The Deadline

The Deadline: A Novel About Project Management by TomDeMarco ISBN 0-932633-39-0

From the website (http://www.dorsethouse.com/books/dl.html): A project management novel that vividly illustrates the principles -- and the outright absurdities -- that affect the productivity of a software development team.

De Marco lays out the premise of the book in his Dorset House interview (http://www.dorsethouse.com/news/inttdm.html):

Poor Mr. Tompkins, you see, doesn't actually accept the job; he gets kidnapped. And the motivation provided from above is starkly effective: He is to finish the job on schedule or pay for it with his life. So we have a manager who has his very survival staked on a project deadline.

Yes, but "I'll pass on this job," or "time for me to bail" wouldn't have made for much of a story.

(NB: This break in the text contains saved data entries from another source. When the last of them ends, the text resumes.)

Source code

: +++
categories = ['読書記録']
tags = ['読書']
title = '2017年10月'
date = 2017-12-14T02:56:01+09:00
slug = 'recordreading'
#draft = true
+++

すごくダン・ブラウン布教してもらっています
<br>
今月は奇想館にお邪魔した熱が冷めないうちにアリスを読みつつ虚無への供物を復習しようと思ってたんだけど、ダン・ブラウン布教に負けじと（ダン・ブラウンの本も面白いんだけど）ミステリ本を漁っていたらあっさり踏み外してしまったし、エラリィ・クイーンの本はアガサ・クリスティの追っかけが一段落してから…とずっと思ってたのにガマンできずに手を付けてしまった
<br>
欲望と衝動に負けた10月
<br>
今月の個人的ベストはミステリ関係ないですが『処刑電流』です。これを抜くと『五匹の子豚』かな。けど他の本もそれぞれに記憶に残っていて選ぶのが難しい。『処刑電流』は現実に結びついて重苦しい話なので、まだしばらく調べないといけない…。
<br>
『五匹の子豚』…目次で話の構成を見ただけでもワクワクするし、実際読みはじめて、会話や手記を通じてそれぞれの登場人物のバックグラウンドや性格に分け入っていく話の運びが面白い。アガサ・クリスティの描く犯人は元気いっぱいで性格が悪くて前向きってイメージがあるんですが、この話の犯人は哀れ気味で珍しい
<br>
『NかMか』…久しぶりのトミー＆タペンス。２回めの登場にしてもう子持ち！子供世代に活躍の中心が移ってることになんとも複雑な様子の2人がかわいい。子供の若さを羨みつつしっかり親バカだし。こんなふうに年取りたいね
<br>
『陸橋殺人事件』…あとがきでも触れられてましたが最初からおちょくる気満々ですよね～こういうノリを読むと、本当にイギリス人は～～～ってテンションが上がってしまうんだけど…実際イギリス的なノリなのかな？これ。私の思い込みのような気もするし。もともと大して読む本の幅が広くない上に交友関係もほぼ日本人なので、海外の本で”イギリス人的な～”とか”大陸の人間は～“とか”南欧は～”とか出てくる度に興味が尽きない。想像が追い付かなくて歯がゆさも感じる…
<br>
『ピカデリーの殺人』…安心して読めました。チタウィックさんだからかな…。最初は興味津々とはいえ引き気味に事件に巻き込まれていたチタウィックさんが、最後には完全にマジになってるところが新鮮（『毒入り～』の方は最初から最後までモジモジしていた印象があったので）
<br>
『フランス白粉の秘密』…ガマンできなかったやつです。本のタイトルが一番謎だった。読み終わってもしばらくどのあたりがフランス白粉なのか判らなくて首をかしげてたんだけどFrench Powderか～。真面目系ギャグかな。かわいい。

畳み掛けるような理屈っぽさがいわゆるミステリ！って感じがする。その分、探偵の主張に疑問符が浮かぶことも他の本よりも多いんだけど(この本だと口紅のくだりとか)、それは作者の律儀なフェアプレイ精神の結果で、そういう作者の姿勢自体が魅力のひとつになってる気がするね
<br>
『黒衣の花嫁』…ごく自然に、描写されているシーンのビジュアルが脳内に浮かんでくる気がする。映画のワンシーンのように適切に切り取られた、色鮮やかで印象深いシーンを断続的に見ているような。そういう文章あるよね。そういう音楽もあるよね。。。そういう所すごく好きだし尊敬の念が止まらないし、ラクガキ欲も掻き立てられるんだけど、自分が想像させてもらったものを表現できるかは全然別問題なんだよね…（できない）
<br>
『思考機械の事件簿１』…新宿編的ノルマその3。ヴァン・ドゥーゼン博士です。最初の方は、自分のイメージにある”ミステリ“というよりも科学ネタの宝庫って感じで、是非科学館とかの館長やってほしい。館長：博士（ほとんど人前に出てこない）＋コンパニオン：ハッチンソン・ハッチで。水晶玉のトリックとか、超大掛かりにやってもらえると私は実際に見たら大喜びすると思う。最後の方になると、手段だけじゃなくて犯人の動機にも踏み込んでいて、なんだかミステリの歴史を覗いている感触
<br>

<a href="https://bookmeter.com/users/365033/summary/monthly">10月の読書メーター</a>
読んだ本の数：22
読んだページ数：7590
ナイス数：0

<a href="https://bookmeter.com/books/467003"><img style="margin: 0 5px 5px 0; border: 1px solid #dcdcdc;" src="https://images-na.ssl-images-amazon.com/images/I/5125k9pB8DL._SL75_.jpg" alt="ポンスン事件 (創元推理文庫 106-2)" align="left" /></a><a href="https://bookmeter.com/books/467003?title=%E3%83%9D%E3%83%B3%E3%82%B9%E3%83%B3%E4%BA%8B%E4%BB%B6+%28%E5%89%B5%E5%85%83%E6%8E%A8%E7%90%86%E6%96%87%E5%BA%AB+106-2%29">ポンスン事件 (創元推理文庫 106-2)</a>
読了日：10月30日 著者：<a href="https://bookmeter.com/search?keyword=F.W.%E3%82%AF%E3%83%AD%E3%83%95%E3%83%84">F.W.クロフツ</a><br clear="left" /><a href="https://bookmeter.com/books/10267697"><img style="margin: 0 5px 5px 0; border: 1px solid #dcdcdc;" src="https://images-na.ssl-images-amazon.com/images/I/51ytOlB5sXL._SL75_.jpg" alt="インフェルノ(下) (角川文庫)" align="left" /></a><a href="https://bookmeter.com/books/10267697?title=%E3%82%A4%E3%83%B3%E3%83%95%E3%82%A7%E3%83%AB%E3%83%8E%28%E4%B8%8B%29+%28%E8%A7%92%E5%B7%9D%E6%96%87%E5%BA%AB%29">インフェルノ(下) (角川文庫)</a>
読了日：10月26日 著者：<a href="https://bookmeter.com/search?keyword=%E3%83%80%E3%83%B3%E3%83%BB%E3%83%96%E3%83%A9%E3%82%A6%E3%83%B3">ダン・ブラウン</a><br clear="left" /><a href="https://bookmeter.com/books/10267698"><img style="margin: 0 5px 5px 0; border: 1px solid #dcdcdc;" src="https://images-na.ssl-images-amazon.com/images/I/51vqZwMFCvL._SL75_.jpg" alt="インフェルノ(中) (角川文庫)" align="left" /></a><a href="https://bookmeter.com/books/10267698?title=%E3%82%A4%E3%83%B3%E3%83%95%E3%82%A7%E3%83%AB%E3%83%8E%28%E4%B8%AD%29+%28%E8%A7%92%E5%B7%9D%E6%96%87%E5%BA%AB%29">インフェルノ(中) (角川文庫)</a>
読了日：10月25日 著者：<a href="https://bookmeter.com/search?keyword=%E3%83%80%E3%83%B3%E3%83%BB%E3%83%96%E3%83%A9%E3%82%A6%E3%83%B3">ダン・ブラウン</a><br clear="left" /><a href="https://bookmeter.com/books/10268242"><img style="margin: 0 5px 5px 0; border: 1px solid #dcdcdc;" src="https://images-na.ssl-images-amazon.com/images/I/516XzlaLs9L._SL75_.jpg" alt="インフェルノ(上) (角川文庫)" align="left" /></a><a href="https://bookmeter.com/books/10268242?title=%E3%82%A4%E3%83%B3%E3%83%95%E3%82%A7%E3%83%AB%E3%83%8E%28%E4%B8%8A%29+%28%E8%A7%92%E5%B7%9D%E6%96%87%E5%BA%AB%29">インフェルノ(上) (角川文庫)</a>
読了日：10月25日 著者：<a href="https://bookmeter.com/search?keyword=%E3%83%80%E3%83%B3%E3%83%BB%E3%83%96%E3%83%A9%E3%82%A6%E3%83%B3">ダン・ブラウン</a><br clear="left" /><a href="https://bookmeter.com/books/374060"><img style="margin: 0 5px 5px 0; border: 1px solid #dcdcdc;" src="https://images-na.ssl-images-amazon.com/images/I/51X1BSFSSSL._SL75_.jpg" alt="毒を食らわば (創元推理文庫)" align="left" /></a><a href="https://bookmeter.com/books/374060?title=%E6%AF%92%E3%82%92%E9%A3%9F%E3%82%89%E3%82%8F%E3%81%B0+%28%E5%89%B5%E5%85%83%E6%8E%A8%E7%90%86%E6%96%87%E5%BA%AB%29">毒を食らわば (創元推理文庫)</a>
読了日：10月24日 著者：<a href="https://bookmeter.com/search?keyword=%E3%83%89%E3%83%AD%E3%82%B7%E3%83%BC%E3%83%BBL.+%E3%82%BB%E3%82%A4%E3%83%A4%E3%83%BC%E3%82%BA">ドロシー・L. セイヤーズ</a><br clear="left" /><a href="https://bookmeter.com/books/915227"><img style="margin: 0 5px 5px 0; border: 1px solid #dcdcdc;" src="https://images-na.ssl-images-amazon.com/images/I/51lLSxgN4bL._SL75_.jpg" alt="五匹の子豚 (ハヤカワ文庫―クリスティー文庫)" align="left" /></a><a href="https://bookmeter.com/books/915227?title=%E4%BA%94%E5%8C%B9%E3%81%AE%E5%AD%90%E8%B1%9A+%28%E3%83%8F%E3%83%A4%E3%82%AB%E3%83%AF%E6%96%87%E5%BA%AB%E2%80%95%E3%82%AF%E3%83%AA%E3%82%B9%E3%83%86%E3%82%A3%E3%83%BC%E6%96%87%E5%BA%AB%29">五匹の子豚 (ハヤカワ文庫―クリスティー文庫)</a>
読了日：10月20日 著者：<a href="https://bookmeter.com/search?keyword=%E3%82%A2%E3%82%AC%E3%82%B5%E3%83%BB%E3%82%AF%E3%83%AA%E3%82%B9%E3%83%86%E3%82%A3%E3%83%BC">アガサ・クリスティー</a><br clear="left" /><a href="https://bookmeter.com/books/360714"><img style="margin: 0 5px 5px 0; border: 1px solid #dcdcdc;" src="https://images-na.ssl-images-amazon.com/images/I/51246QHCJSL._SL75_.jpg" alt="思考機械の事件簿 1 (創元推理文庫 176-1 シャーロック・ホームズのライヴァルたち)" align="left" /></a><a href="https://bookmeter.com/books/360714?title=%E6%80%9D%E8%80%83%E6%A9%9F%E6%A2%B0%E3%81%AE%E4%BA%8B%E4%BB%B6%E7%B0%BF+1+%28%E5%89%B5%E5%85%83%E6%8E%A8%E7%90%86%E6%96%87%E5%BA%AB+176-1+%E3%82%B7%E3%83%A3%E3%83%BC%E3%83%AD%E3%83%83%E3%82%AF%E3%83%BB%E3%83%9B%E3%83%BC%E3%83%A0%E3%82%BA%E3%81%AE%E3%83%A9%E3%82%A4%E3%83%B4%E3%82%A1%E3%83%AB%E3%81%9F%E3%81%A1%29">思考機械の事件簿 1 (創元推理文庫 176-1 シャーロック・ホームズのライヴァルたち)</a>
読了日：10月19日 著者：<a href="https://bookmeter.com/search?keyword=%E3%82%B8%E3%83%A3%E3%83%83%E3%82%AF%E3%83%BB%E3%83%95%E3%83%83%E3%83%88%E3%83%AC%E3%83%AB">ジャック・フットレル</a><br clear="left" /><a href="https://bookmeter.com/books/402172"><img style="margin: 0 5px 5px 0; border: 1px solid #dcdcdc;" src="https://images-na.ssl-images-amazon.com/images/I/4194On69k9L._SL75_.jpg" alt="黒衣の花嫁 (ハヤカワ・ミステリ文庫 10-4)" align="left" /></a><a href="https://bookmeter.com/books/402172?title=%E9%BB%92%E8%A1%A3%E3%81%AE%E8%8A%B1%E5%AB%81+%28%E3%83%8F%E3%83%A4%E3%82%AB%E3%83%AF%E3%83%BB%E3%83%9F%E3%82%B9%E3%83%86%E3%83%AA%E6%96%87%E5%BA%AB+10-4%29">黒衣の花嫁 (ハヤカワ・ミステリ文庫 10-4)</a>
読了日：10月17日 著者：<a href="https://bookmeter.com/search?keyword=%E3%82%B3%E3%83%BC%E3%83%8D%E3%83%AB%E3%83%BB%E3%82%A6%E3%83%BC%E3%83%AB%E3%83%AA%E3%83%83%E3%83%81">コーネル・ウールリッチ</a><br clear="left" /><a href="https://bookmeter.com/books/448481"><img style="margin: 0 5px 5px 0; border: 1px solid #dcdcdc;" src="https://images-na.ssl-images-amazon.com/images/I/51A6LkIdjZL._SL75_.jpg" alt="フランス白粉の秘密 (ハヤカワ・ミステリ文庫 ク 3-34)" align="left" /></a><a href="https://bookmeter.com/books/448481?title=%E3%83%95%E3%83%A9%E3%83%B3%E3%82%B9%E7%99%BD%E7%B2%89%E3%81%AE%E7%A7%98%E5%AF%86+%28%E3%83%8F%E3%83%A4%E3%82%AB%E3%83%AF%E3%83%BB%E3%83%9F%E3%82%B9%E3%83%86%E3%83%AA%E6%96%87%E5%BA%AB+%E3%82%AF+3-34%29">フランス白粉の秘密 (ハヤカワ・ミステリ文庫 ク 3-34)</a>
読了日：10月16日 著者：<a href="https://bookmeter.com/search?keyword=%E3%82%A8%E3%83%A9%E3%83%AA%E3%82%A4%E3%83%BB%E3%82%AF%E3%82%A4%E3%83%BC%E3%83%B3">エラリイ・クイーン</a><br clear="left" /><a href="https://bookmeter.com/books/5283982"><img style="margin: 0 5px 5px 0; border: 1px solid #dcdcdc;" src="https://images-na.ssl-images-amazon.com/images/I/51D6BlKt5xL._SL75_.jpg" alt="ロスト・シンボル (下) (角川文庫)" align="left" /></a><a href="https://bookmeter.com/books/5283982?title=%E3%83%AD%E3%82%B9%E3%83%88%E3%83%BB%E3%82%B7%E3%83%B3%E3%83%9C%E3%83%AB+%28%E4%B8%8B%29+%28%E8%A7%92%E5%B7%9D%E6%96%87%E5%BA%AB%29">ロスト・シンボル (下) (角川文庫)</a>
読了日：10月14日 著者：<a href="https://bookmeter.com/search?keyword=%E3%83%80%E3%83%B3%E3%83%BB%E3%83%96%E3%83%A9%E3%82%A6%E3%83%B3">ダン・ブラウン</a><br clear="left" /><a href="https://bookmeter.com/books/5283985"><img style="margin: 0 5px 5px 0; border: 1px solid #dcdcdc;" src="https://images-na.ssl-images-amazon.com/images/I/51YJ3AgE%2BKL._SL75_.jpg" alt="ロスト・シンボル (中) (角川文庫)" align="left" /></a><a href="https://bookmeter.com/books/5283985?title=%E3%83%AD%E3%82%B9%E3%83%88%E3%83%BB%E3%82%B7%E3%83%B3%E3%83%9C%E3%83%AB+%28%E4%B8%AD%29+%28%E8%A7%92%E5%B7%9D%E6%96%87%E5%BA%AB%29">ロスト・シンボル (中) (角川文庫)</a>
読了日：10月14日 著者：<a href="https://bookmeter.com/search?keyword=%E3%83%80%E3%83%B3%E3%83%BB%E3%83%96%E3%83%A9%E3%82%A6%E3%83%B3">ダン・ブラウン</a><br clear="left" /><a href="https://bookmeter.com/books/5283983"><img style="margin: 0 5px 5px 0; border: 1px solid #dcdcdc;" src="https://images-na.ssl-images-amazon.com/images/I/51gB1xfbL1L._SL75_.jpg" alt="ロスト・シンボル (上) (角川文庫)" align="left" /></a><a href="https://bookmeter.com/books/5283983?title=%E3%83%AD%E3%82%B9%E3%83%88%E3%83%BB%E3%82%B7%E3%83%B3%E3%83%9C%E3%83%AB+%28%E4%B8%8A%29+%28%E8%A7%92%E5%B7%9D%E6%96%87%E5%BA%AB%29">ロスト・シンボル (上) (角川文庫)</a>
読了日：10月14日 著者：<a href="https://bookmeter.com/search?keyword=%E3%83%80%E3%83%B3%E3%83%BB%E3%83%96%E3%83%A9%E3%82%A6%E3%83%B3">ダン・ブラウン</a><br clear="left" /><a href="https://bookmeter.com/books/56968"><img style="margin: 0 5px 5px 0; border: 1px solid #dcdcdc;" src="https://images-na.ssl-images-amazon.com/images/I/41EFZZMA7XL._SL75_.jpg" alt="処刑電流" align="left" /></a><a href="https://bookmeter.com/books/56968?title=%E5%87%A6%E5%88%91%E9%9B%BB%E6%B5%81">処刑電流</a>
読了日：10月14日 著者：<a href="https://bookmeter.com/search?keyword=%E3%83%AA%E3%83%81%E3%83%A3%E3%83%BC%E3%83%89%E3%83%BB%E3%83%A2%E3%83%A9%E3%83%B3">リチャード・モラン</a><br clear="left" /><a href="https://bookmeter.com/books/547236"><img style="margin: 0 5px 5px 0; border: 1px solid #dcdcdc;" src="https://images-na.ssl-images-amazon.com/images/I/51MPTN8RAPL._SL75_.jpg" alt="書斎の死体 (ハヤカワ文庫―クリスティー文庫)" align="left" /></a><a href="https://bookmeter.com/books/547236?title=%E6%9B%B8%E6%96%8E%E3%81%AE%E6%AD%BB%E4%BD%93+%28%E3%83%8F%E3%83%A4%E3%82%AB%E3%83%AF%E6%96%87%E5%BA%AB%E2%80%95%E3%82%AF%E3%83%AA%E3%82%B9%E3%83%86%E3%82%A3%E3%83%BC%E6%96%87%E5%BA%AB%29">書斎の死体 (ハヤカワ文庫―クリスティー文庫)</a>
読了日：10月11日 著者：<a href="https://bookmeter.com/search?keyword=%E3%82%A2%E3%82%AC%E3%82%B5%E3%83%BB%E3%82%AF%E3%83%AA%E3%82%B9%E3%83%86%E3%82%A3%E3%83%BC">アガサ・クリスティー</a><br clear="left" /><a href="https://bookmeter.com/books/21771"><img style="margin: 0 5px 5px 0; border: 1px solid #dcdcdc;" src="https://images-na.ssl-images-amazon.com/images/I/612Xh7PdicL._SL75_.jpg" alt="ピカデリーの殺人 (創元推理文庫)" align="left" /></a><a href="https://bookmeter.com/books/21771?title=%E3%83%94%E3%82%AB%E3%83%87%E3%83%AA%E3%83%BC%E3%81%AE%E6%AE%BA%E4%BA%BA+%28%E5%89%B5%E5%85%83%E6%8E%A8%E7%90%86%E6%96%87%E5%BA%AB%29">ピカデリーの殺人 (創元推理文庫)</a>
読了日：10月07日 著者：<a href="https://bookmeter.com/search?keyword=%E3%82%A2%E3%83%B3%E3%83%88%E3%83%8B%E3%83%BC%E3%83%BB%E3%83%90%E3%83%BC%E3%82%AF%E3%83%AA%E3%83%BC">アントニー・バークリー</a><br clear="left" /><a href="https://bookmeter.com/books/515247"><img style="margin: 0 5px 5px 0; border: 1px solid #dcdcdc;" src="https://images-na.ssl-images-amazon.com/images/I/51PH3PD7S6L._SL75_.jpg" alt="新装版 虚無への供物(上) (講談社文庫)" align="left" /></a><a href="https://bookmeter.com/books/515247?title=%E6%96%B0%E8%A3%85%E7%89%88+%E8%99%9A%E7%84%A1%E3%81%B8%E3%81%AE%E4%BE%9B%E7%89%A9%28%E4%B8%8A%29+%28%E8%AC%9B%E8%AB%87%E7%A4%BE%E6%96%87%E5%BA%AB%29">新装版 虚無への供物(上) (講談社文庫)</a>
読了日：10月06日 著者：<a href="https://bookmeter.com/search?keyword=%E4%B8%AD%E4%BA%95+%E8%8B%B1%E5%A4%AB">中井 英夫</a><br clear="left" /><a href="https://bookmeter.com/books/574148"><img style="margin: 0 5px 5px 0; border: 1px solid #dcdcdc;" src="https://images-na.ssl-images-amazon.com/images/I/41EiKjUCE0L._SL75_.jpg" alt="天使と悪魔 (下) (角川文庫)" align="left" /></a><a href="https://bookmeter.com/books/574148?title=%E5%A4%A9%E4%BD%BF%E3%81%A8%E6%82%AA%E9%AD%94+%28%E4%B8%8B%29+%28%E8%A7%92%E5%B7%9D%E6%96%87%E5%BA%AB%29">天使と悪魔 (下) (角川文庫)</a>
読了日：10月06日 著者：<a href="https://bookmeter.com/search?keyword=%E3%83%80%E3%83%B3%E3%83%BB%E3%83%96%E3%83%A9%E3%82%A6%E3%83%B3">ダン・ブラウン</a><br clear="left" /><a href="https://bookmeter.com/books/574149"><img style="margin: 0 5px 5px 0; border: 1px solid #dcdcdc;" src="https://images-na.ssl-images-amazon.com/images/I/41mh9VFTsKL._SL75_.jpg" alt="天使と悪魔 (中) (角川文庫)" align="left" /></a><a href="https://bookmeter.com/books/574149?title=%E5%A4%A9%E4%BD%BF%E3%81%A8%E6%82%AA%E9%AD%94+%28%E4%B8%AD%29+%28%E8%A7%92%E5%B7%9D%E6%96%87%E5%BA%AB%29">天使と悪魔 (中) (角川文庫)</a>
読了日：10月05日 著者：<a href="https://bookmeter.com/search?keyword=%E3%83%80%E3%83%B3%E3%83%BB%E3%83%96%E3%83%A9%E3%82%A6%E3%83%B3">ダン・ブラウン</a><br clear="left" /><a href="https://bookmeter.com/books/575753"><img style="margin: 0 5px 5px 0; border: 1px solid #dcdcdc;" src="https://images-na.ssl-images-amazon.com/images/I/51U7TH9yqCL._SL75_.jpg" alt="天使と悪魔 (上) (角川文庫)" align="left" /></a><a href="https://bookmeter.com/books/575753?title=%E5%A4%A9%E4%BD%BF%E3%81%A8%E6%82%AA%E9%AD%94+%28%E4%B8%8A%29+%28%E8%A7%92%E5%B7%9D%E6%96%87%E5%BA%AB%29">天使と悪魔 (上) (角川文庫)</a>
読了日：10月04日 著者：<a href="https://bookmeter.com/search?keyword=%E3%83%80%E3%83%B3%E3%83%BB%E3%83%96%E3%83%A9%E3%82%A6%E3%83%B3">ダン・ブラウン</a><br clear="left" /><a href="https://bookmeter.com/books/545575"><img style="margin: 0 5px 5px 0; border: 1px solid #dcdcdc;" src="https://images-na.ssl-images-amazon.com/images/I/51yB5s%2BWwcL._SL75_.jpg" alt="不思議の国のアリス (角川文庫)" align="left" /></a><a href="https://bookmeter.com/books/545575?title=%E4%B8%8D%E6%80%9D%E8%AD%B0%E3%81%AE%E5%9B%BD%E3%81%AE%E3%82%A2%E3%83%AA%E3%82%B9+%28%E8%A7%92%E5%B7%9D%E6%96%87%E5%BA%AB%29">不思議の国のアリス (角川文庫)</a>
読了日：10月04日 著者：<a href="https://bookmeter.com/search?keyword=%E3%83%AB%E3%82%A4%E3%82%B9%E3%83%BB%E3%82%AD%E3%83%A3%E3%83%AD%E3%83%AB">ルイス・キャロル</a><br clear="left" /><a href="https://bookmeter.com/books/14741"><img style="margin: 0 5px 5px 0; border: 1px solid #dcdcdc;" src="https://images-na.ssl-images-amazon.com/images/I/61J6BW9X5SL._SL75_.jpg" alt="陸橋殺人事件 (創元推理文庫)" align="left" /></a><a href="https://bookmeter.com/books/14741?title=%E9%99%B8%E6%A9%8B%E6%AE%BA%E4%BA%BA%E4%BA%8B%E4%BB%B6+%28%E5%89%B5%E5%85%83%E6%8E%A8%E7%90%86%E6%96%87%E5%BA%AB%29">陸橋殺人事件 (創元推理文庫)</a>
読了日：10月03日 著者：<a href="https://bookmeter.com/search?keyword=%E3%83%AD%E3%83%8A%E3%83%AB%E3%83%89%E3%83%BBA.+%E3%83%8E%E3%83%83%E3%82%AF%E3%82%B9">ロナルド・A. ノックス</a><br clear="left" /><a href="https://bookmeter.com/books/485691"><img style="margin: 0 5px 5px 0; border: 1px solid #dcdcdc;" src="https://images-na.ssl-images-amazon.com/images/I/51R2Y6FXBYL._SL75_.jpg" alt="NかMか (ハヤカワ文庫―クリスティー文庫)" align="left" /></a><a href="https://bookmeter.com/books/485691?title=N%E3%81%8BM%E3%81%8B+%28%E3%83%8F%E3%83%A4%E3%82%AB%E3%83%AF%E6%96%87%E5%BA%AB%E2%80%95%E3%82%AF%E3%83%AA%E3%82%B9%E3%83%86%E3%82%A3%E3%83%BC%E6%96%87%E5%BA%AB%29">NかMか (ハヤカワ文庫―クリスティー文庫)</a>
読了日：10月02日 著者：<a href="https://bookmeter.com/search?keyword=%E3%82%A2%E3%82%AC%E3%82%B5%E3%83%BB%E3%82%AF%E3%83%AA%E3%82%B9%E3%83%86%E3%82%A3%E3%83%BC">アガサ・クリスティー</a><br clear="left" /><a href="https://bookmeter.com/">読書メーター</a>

From TomDeMarco's page: http://www.atlsysguild.com/GuildSite/TDM/Deadline.html

Preface and Chapter one (a teaser!): http://www.systemsguild.com/tdmbooks/DeadlineSample.pdf


I just got this book and am reading it cover to cover, marking up the pages as I go. Most things I agree with, some are superbly stated, such as, Management is hiring good people, task-matching them to suitable work, building a team, helping it jell, keeping it healthy... all the Gantt/Pert/timecard stuff is administrivia. A few I find provocative, as in the quote in BigDesignUpFront. I suggest every team leader and manager read, underline, and compare notes on this book with some other people. -- AlistairCockburn


The book is full of great observations and insights. It is clear that TomDeMarco is quite the advocate of BigDesignUpFront. One of the aspects I really liked was the point that use cases (function points, user stories, take your pick) are what "flow" through the development process. It's obvious, but it's nice to have an attribution. The application of simulation to the software development process was also interesting - I've always thought that software development is way too stochastic to simulate - there are too many variables - but the chapter about it in TheDeadline illuminated some good first approximations. -- RandyStafford


A little Wiki contest: NameThePeopleInDeadline.

-- ThaddeusOlczyk


One obvious plot hole was that you had a team working to clone every popular early 90s piece of software, finishing just in time for the Internet boom to make desktop software largely obsolete. Sure people still buy desktop software, but you don't base an IPO (particularly a country-wide one) on it. BigDesignUpFront strikes again.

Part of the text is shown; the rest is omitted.